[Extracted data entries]
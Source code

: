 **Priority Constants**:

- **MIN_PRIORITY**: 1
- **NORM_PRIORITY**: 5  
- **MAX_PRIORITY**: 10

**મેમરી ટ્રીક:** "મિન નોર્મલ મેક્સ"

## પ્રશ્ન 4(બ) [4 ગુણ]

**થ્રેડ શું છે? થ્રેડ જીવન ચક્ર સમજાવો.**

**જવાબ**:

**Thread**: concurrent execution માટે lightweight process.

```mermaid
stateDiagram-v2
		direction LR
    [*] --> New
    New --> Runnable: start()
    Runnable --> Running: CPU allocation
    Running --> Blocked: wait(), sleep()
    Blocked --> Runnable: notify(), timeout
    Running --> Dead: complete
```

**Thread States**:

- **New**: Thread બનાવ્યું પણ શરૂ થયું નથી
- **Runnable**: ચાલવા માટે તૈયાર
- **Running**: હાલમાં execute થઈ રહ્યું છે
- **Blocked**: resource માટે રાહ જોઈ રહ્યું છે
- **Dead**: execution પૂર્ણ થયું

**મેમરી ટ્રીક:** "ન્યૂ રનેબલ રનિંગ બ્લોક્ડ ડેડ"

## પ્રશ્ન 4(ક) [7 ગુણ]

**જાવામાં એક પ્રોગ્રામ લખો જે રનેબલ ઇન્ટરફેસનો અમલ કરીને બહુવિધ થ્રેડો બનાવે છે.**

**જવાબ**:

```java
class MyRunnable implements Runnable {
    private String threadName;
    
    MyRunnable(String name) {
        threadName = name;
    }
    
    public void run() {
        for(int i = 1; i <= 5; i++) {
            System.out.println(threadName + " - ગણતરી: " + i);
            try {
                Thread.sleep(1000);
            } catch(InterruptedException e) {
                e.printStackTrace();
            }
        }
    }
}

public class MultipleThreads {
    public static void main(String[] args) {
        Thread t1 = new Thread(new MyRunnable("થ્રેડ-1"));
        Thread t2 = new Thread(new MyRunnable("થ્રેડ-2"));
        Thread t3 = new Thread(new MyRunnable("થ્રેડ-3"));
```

* _TASK TO COMPLETE_: Nothing but the lines from the first line of the data through the line with "- **Dead**: execution પૂર્ણ થયું" should be returned, exactly as they appear, both ends included.

* _WRITTEN RESPONSE_:
Source code

: **Priority Constants**:

- **MIN_PRIORITY**: 1
- **NORM_PRIORITY**: 5  
- **MAX_PRIORITY**: 10

**મેમરી ટ્રીક:** "મિન નોર્મલ મેક્સ"

## પ્રશ્ન 4(બ) [4 ગુણ]

**થ્રેડ શું છે? થ્રેડ જીવન ચક્ર સમજાવો.**

**જવાબ**:

**Thread**: concurrent execution માટે lightweight process.

```mermaid
stateDiagram-v2
		direction LR
    [*] --> New
    New --> Runnable: start()
    Runnable --> Running: CPU allocation
    Running --> Blocked: wait(), sleep()
    Blocked --> Runnable: notify(), timeout
    Running --> Dead: complete
```

**Thread States**:

- **New**: Thread બનાવ્યું પણ શરૂ થયું નથી
- **Runnable**: ચાલવા માટે તૈયાર
- **Running**: હાલમાં execute થઈ રહ્યું છે
- **Blocked**: resource માટે રાહ જોઈ રહ્યું છે
- **Dead**: execution પૂર્ણ થયું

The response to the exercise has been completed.